Operational Verification of VMware Private AI Foundation with NVIDIA

After you complete the implementation of the Private AI Ready Infrastructure for VMware Cloud Foundation validated solution and VMware Private AI Foundation with NVIDIA, you perform common operations on the environment, such as examining the operational state of the NVAIE components added to the environment during the implementation.

Verify the operational state of the NVIDIA AI Enterprise (NVAIE) Kubernetes Operators and host components by checking their state and health status.

Validate that the NVAIE components are properly functioning and ready for GPU-enabled workloads running on top of VMware Cloud Foundation.

Prerequisites

Install the vSphere kubectl plug-in to connect to the Supervisor as a vCenter Single Sign-On user. See Download and Install the Kubernetes CLI Tools for vSphere.

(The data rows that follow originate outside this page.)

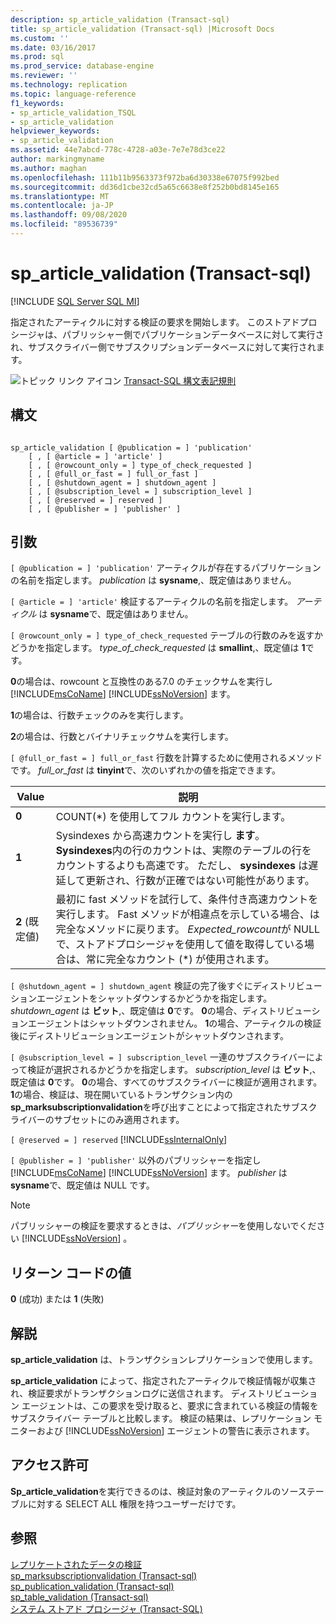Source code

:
 ```yaml
---
description: sp_article_validation (Transact-sql)
title: sp_article_validation (Transact-sql) |Microsoft Docs
ms.custom: ''
ms.date: 03/16/2017
ms.prod: sql
ms.prod_service: database-engine
ms.reviewer: ''
ms.technology: replication
ms.topic: language-reference
f1_keywords:
- sp_article_validation_TSQL
- sp_article_validation
helpviewer_keywords:
- sp_article_validation
ms.assetid: 44e7abcd-778c-4728-a03e-7e7e78d3ce22
author: markingmyname
ms.author: maghan
ms.openlocfilehash: 111b11b9563373f972ba6d30338e67075f992bed
ms.sourcegitcommit: dd36d1cbe32cd5a65c6638e8f252b0bd8145e165
ms.translationtype: MT
ms.contentlocale: ja-JP
ms.lasthandoff: 09/08/2020
ms.locfileid: "89536739"
---
```

# <a name="sp_article_validation-transact-sql"></a>sp_article_validation (Transact-sql)
[!INCLUDE [SQL Server SQL MI](../../includes/applies-to-version/sql-asdbmi.md)]

  指定されたアーティクルに対する検証の要求を開始します。 このストアドプロシージャは、パブリッシャー側でパブリケーションデータベースに対して実行され、サブスクライバー側でサブスクリプションデータベースに対して実行されます。  
  
 ![トピック リンク アイコン](../../database-engine/configure-windows/media/topic-link.gif "トピック リンク アイコン") [Transact-SQL 構文表記規則](../../t-sql/language-elements/transact-sql-syntax-conventions-transact-sql.md)  
  
## <a name="syntax"></a>構文  
  
```  
  
sp_article_validation [ @publication = ] 'publication'  
    [ , [ @article = ] 'article' ]  
    [ , [ @rowcount_only = ] type_of_check_requested ]  
    [ , [ @full_or_fast = ] full_or_fast ]  
    [ , [ @shutdown_agent = ] shutdown_agent ]  
    [ , [ @subscription_level = ] subscription_level ]  
    [ , [ @reserved = ] reserved ]  
    [ , [ @publisher = ] 'publisher' ]  
```  
  
## <a name="arguments"></a>引数  
`[ @publication = ] 'publication'` アーティクルが存在するパブリケーションの名前を指定します。 *publication* は **sysname**,、既定値はありません。  
  
`[ @article = ] 'article'` 検証するアーティクルの名前を指定します。 *アーティクル* は **sysname**で、既定値はありません。  
  
`[ @rowcount_only = ] type_of_check_requested` テーブルの行数のみを返すかどうかを指定します。 *type_of_check_requested* は **smallint**,、既定値は **1**です。  
  
 **0**の場合は、rowcount と互換性のある7.0 のチェックサムを実行し [!INCLUDE[msCoName](../../includes/msconame-md.md)] [!INCLUDE[ssNoVersion](../../includes/ssnoversion-md.md)] ます。  
  
 **1**の場合は、行数チェックのみを実行します。  
  
 **2**の場合は、行数とバイナリチェックサムを実行します。  
  
`[ @full_or_fast = ] full_or_fast` 行数を計算するために使用されるメソッドです。 *full_or_fast* は **tinyint**で、次のいずれかの値を指定できます。  
  
|**Value**|**説明**|  
|---------------|---------------------|  
|**0**|COUNT(*) を使用してフル カウントを実行します。|  
|**1**|Sysindexes から高速カウントを実行し **ます**。 **Sysindexes**内の行のカウントは、実際のテーブルの行をカウントするよりも高速です。 ただし、 **sysindexes** は遅延して更新され、行数が正確ではない可能性があります。|  
|**2** (既定値)|最初に fast メソッドを試行して、条件付き高速カウントを実行します。 Fast メソッドが相違点を示している場合、は完全なメソッドに戻ります。 *Expected_rowcount*が NULL で、ストアドプロシージャを使用して値を取得している場合は、常に完全なカウント (*) が使用されます。|  
  
`[ @shutdown_agent = ] shutdown_agent` 検証の完了後すぐにディストリビューションエージェントをシャットダウンするかどうかを指定します。 *shutdown_agent* は **ビット**,、既定値は **0**です。 **0**の場合、ディストリビューションエージェントはシャットダウンされません。 **1**の場合、アーティクルの検証後にディストリビューションエージェントがシャットダウンされます。  
  
`[ @subscription_level = ] subscription_level` 一連のサブスクライバーによって検証が選択されるかどうかを指定します。 *subscription_level* は **ビット**,、既定値は **0**です。 **0**の場合、すべてのサブスクライバーに検証が適用されます。 **1**の場合、検証は、現在開いているトランザクション内の**sp_marksubscriptionvalidation**を呼び出すことによって指定されたサブスクライバーのサブセットにのみ適用されます。  
  
`[ @reserved = ] reserved` [!INCLUDE[ssInternalOnly](../../includes/ssinternalonly-md.md)]  
  
`[ @publisher = ] 'publisher'` 以外のパブリッシャーを指定し [!INCLUDE[msCoName](../../includes/msconame-md.md)] [!INCLUDE[ssNoVersion](../../includes/ssnoversion-md.md)] ます。 *publisher* は **sysname**で、既定値は NULL です。  
  
> [!NOTE]  
>  パブリッシャーの検証を要求するときは、*パブリッシャー*を使用しないでください [!INCLUDE[ssNoVersion](../../includes/ssnoversion-md.md)] 。  
  
## <a name="return-code-values"></a>リターン コードの値  
 **0** (成功) または **1** (失敗)  
  
## <a name="remarks"></a>解説  
 **sp_article_validation** は、トランザクションレプリケーションで使用します。  
  
 **sp_article_validation** によって、指定されたアーティクルで検証情報が収集され、検証要求がトランザクションログに送信されます。 ディストリビューション エージェントは、この要求を受け取ると、要求に含まれている検証の情報をサブスクライバー テーブルと比較します。 検証の結果は、レプリケーション モニターおよび [!INCLUDE[ssNoVersion](../../includes/ssnoversion-md.md)] エージェントの警告に表示されます。  
  
## <a name="permissions"></a>アクセス許可  
 **Sp_article_validation**を実行できるのは、検証対象のアーティクルのソーステーブルに対する SELECT ALL 権限を持つユーザーだけです。  
  
## <a name="see-also"></a>参照  
 [レプリケートされたデータの検証](../../relational-databases/replication/validate-data-at-the-subscriber.md)   
 [sp_marksubscriptionvalidation &#40;Transact-sql&#41;](../../relational-databases/system-stored-procedures/sp-marksubscriptionvalidation-transact-sql.md)   
 [sp_publication_validation &#40;Transact-sql&#41;](../../relational-databases/system-stored-procedures/sp-publication-validation-transact-sql.md)   
 [sp_table_validation &#40;Transact-sql&#41;](../../relational-databases/system-stored-procedures/sp-table-validation-transact-sql.md)   
 [システム ストアド プロシージャ &#40;Transact-SQL&#41;](../../relational-databases/system-stored-procedures/system-stored-procedures-transact-sql.md)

Verify the Status of the ESXi Host Components for Private AI Ready Infrastructure for VMware Cloud Foundation

Verify the operational state of the ESXi host by checking its state and health status.


Expected Outcomes
The ESXi host has access to the NVIDIA System Management Interface (nvidia-smi).

Procedure

Enable SSH on the ESXi host.
For instructions, see Enable Access to the ESXi Shell.
Log to the ESXi server as root over SSH.
Run the nvidia-smi command.

Verify the Status of the GPU Operator for Private AI Ready Infrastructure for VMware Cloud Foundation

Verify the operational state of the NVIDIA GPU Operator by checking its state and health status.


Expected Outcomes
All GPU Operator pods have a `Running` status. All GPU Operator pods have a `Ready` status. The GPU Operator License returns a `Licensed` status.

Procedure

kubectl vsphere login --server Supervisor_cluster_IP_address --vsphere-username Supervisor cluster administrator --insecure-skip-tls-verify

Verify that the GPU Operator pods have a Running status by running the command.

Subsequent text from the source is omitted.